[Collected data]
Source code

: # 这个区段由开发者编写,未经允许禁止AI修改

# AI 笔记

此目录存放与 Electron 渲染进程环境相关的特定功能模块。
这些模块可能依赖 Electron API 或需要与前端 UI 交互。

_INSTRUCTIONS FOR THE TASK_. Copy out all of the lines above exactly.

_RESPONSE FOR THIS EXERCISE_.
Source code

: # 这个区段由开发者编写,未经允许禁止AI修改

# AI 笔记

此目录存放与 Electron 渲染进程环境相关的特定功能模块。
这些模块可能依赖 Electron API 或需要与前端 UI 交互。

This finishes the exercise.